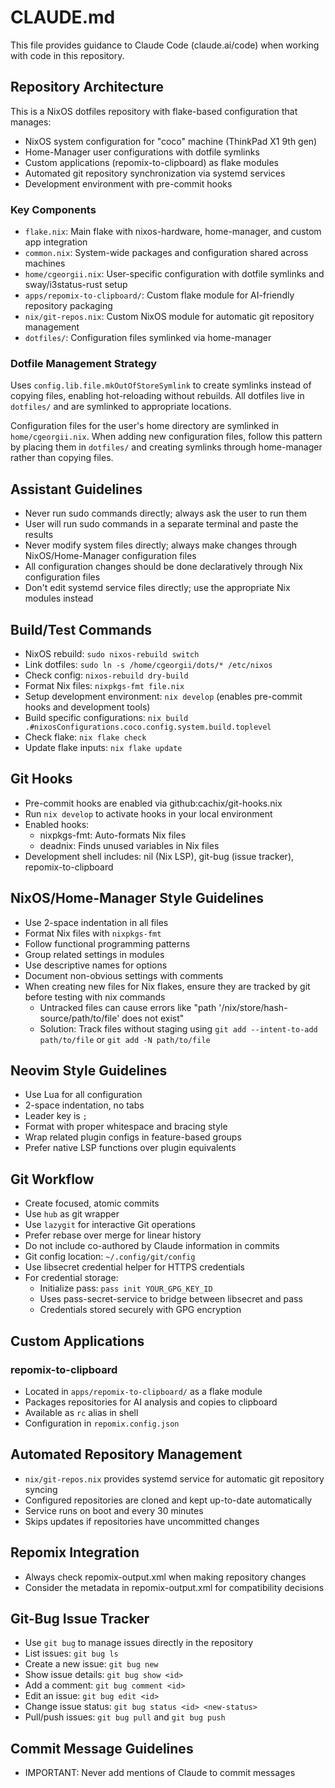 # CLAUDE.md

This file provides guidance to Claude Code (claude.ai/code) when working with code in this repository.

## Repository Architecture

This is a NixOS dotfiles repository with flake-based configuration that manages:
- NixOS system configuration for "coco" machine (ThinkPad X1 9th gen)
- Home-Manager user configurations with dotfile symlinks
- Custom applications (repomix-to-clipboard) as flake modules
- Automated git repository synchronization via systemd services
- Development environment with pre-commit hooks

### Key Components
- `flake.nix`: Main flake with nixos-hardware, home-manager, and custom app integration
- `common.nix`: System-wide packages and configuration shared across machines
- `home/cgeorgii.nix`: User-specific configuration with dotfile symlinks and sway/i3status-rust setup
- `apps/repomix-to-clipboard/`: Custom flake module for AI-friendly repository packaging
- `nix/git-repos.nix`: Custom NixOS module for automatic git repository management
- `dotfiles/`: Configuration files symlinked via home-manager

### Dotfile Management Strategy
Uses `config.lib.file.mkOutOfStoreSymlink` to create symlinks instead of copying files, enabling hot-reloading without rebuilds. All dotfiles live in `dotfiles/` and are symlinked to appropriate locations.

Configuration files for the user's home directory are symlinked in `home/cgeorgii.nix`. When adding new configuration files, follow this pattern by placing them in `dotfiles/` and creating symlinks through home-manager rather than copying files.

## Assistant Guidelines
- Never run sudo commands directly; always ask the user to run them
- User will run sudo commands in a separate terminal and paste the results
- Never modify system files directly; always make changes through NixOS/Home-Manager configuration files
- All configuration changes should be done declaratively through Nix configuration files
- Don't edit systemd service files directly; use the appropriate Nix modules instead

## Build/Test Commands
- NixOS rebuild: `sudo nixos-rebuild switch`
- Link dotfiles: `sudo ln -s /home/cgeorgii/dots/* /etc/nixos`
- Check config: `nixos-rebuild dry-build`
- Format Nix files: `nixpkgs-fmt file.nix`
- Setup development environment: `nix develop` (enables pre-commit hooks and development tools)
- Build specific configurations: `nix build .#nixosConfigurations.coco.config.system.build.toplevel`
- Check flake: `nix flake check`
- Update flake inputs: `nix flake update`

## Git Hooks
- Pre-commit hooks are enabled via github:cachix/git-hooks.nix
- Run `nix develop` to activate hooks in your local environment
- Enabled hooks:
  - nixpkgs-fmt: Auto-formats Nix files
  - deadnix: Finds unused variables in Nix files
- Development shell includes: nil (Nix LSP), git-bug (issue tracker), repomix-to-clipboard

## NixOS/Home-Manager Style Guidelines
- Use 2-space indentation in all files
- Format Nix files with `nixpkgs-fmt`
- Follow functional programming patterns
- Group related settings in modules
- Use descriptive names for options
- Document non-obvious settings with comments
- When creating new files for Nix flakes, ensure they are tracked by git before testing with nix commands
  - Untracked files can cause errors like "path '/nix/store/hash-source/path/to/file' does not exist"
  - Solution: Track files without staging using `git add --intent-to-add path/to/file` or `git add -N path/to/file`

## Neovim Style Guidelines
- Use Lua for all configuration
- 2-space indentation, no tabs
- Leader key is `;`
- Format with proper whitespace and bracing style
- Wrap related plugin configs in feature-based groups
- Prefer native LSP functions over plugin equivalents

## Git Workflow
- Create focused, atomic commits
- Use `hub` as git wrapper
- Use `lazygit` for interactive Git operations
- Prefer rebase over merge for linear history
- Do not include co-authored by Claude information in commits
- Git config location: `~/.config/git/config`
- Use libsecret credential helper for HTTPS credentials
- For credential storage:
  - Initialize pass: `pass init YOUR_GPG_KEY_ID`
  - Uses pass-secret-service to bridge between libsecret and pass
  - Credentials stored securely with GPG encryption

## Custom Applications

### repomix-to-clipboard
- Located in `apps/repomix-to-clipboard/` as a flake module
- Packages repositories for AI analysis and copies to clipboard
- Available as `rc` alias in shell
- Configuration in `repomix.config.json`

## Automated Repository Management
- `nix/git-repos.nix` provides systemd service for automatic git repository syncing
- Configured repositories are cloned and kept up-to-date automatically
- Service runs on boot and every 30 minutes
- Skips updates if repositories have uncommitted changes

## Repomix Integration
- Always check repomix-output.xml when making repository changes
- Consider the metadata in repomix-output.xml for compatibility decisions

## Git-Bug Issue Tracker
- Use `git bug` to manage issues directly in the repository
- List issues: `git bug ls`
- Create a new issue: `git bug new`
- Show issue details: `git bug show <id>`
- Add a comment: `git bug comment <id>`
- Edit an issue: `git bug edit <id>`
- Change issue status: `git bug status <id> <new-status>`
- Pull/push issues: `git bug pull` and `git bug push`

## Commit Message Guidelines
- IMPORTANT: Never add mentions of Claude to commit messages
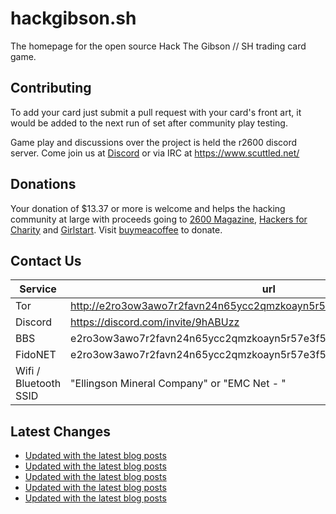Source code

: # hackgibson.sh
The homepage for the open source Hack The Gibson // SH trading card game.


## Contributing

To add your card just submit a pull request with your card's front art, it would be added to the next run of set after community play testing.

Game play and discussions over the project is held the r2600 discord server. Come join us at [Discord](https://discord.com/invite/9hABUzz) or via IRC at https://www.scuttled.net/


## Donations

Your donation of $13.37 or more is welcome and helps the hacking community at large with proceeds going to [2600 Magazine](https://2600.com/), [Hackers for Charity](https://hackersforcharity.org) and [Girlstart](https://girlstart.org).  Visit [buymeacoffee](https://www.buymeacoffee.com/hackgibson.sh) to donate.


## Contact Us

Service | url
-|-
Tor | http://e2ro3ow3awo7r2favn24n65ycc2qmzkoayn5r57e3f56nvjwdcgg32ad.onion
Discord | https://discord.com/invite/9hABUzz
BBS | e2ro3ow3awo7r2favn24n65ycc2qmzkoayn5r57e3f56nvjwdcgg32ad.onion:23
FidoNET | e2ro3ow3awo7r2favn24n65ycc2qmzkoayn5r57e3f56nvjwdcgg32ad.onion:24554
Wifi / Bluetooth SSID | "Ellingson Mineral Company" or "EMC Net - <fidonet address>"

## Latest Changes
<!-- BLOG-POST-LIST:START -->
- [Updated with the latest blog posts](https://github.com/DFW2600/hackgibson.sh/commit/91f0287cd4f6a22fb9eb8b558671f7a143ceac02)
- [Updated with the latest blog posts](https://github.com/DFW2600/hackgibson.sh/commit/1052adb46f70574567d5a000b7f73f781dfb07ea)
- [Updated with the latest blog posts](https://github.com/DFW2600/hackgibson.sh/commit/7c2ea2a40727ec9dfb0974f4bb3ee934d0cc867c)
- [Updated with the latest blog posts](https://github.com/DFW2600/hackgibson.sh/commit/1744ac018e44a5fb7a1b662cb81766efa85d5382)
- [Updated with the latest blog posts](https://github.com/DFW2600/hackgibson.sh/commit/4680f3f2d6e4ccf365be45d6467e716dd347a5ea)
<!-- BLOG-POST-LIST:END -->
○ ○ ○ ○ ○
◆ Try it
Please copy the lines in the records above between the one holding "## Donations" and the one holding "Discord | https://discord.com/invite/9hABUzz", inclusive, exactly and with no other line.

◆ Response to the task
## Donations

Your donation of $13.37 or more is welcome and helps the hacking community at large with proceeds going to [2600 Magazine](https://2600.com/), [Hackers for Charity](https://hackersforcharity.org) and [Girlstart](https://girlstart.org).  Visit [buymeacoffee](https://www.buymeacoffee.com/hackgibson.sh) to donate.


## Contact Us

Service | url
-|-
Tor | http://e2ro3ow3awo7r2favn24n65ycc2qmzkoayn5r57e3f56nvjwdcgg32ad.onion
Discord | https://discord.com/invite/9hABUzz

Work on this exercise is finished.